BEGIN PROVIDED MATERIAL
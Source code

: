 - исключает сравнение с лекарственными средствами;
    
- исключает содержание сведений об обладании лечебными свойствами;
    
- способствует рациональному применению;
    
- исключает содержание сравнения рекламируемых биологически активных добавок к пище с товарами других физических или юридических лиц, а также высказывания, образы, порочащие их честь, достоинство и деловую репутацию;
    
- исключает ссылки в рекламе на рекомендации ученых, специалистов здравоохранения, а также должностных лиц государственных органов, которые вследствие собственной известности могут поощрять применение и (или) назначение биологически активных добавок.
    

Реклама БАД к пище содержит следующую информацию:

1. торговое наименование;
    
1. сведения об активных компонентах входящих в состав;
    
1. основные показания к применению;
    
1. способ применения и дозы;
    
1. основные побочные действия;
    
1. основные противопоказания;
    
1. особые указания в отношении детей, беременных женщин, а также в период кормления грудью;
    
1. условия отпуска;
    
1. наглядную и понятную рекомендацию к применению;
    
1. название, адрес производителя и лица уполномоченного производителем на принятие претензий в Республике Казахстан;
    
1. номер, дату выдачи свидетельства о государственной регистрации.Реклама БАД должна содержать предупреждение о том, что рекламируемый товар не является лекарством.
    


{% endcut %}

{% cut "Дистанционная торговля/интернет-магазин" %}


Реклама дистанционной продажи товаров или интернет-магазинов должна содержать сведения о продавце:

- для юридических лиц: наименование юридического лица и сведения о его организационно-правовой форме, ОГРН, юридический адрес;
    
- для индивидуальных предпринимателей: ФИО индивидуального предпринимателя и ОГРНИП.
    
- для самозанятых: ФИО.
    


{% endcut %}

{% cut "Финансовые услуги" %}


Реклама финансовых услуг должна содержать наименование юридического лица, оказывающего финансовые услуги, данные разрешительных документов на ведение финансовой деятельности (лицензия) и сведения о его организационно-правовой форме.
END PROVIDED MATERIAL
--- WORK INSTRUCTION ---
Using the records above, copy word for word the line with "1. основные побочные действия;", the line with "1. название, адрес", and every line between them.

--- ANSWER SECTION ---
1. основные побочные действия;
    
1. основные противопоказания;
    
1. особые указания в отношении детей, беременных женщин, а также в период кормления грудью;
    
1. условия отпуска;
    
1. наглядную и понятную рекомендацию к применению;
    
1. название, адрес производителя и лица уполномоченного производителем на принятие претензий в Республике Казахстан;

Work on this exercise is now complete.